Entries taken from a collection
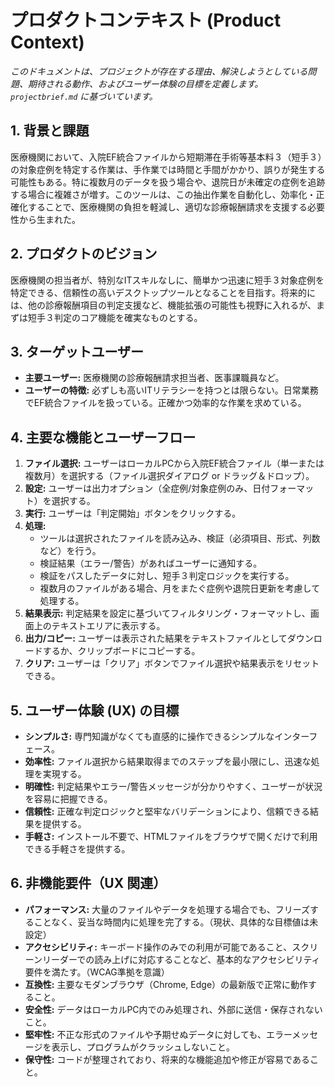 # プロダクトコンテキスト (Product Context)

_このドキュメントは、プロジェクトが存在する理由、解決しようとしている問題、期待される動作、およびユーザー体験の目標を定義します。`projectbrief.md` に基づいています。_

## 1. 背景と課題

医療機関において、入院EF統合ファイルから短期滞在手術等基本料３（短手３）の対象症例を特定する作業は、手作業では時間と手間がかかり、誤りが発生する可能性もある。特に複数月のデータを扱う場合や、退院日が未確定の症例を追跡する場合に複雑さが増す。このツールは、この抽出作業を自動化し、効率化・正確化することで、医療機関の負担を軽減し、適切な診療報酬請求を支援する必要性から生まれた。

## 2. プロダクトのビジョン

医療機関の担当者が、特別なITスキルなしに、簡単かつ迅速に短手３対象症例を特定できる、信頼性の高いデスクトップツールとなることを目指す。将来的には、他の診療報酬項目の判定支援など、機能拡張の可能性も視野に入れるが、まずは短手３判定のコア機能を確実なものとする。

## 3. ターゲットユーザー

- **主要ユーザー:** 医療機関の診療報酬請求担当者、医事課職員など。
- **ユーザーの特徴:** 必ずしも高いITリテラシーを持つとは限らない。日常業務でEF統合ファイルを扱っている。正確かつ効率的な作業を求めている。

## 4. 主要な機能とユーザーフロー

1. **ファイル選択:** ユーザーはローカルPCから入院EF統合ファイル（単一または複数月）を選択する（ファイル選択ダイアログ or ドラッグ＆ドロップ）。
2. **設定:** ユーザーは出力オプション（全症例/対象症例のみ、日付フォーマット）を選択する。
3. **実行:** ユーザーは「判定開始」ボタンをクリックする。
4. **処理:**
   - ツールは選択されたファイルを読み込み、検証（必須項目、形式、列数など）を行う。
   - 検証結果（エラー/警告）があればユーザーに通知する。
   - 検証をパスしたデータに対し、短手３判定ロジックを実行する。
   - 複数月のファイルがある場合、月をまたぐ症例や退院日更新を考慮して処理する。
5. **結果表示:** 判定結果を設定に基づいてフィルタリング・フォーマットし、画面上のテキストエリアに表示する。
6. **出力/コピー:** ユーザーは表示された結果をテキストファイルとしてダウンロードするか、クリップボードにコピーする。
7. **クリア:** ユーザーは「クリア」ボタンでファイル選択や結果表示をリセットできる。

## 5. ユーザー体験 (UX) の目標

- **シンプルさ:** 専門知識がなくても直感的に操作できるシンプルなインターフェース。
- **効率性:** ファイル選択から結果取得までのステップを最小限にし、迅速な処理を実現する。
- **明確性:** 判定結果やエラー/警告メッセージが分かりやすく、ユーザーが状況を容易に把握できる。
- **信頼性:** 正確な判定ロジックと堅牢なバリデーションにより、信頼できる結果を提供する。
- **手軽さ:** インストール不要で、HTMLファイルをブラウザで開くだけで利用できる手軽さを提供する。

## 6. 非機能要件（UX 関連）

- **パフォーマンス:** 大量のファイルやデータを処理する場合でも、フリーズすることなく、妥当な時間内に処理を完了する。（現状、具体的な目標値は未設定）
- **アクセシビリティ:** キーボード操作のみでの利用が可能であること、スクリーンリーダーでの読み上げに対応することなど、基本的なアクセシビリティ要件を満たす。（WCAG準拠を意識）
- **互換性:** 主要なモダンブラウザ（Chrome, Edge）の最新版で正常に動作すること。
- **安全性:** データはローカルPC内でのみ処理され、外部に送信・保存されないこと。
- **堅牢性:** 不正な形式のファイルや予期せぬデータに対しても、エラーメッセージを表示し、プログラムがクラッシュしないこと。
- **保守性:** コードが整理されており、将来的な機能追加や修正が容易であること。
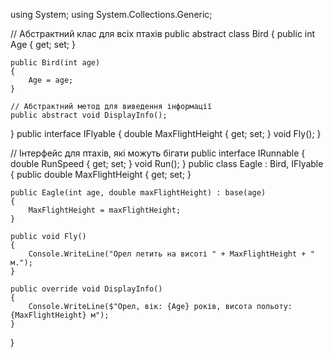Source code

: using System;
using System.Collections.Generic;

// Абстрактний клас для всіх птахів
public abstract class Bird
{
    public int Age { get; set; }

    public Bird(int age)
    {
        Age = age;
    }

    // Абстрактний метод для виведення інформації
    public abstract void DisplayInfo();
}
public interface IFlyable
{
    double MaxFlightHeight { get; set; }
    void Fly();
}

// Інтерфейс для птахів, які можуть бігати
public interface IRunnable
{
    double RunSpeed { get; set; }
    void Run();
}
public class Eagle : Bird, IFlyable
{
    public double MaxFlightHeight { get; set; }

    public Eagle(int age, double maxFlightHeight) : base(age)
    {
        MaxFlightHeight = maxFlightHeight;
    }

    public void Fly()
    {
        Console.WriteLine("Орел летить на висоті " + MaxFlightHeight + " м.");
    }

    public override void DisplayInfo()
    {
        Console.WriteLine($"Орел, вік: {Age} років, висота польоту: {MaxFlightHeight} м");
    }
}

...

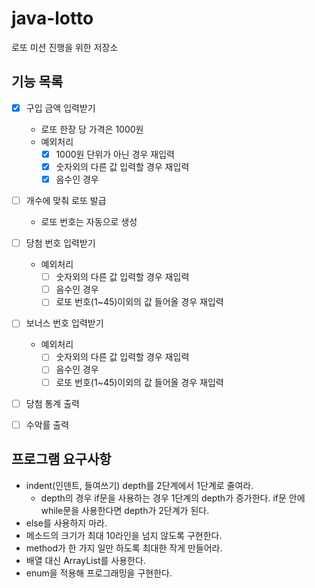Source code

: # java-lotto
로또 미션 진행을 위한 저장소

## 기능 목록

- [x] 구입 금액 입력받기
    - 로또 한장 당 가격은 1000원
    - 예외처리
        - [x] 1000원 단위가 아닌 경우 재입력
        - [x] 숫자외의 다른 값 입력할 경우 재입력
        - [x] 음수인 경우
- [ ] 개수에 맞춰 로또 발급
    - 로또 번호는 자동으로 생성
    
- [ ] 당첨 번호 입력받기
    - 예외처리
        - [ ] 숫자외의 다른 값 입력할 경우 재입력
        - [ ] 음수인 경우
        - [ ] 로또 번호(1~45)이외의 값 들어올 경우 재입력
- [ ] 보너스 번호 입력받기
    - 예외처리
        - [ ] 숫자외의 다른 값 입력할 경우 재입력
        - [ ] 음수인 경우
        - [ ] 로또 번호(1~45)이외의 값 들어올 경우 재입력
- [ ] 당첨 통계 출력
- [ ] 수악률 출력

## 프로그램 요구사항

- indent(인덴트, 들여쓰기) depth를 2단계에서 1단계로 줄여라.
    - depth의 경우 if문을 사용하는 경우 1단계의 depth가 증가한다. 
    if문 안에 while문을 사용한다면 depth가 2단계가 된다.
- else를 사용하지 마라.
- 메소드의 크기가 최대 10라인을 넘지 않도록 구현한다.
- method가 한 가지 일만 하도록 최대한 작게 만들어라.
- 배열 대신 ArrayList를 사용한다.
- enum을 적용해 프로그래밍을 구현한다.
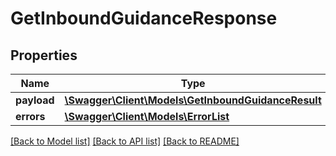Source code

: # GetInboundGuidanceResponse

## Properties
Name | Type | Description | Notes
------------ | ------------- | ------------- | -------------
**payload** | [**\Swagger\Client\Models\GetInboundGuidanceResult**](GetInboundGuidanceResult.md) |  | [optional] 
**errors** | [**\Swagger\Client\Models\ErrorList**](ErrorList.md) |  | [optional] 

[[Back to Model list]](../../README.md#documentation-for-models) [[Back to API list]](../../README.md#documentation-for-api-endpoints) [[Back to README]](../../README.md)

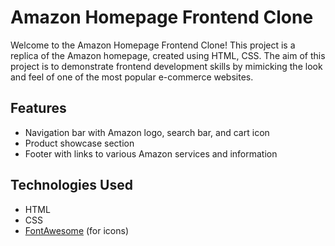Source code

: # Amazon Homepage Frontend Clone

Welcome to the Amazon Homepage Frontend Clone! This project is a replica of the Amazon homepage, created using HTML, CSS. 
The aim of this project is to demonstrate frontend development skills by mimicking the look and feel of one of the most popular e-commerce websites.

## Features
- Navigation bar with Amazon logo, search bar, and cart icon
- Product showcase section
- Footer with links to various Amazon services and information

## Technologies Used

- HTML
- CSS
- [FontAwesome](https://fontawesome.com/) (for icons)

---

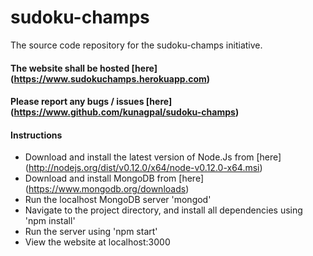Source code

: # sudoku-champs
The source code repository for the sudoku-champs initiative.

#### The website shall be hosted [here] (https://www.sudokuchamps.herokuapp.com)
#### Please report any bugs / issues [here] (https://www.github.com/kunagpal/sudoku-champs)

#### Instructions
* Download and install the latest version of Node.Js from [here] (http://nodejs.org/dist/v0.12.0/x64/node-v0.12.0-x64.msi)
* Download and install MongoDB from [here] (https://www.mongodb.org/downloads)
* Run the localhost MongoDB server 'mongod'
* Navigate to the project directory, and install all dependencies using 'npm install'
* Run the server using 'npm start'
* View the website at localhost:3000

> **What to work on**: Search the entries above for the string "Swagger". Copy each line in which it appears.

> **Task answer**:
**payload** | [**\Swagger\Client\Models\GetInboundGuidanceResult**](GetInboundGuidanceResult.md) |  | [optional] 
**errors** | [**\Swagger\Client\Models\ErrorList**](ErrorList.md) |  | [optional] 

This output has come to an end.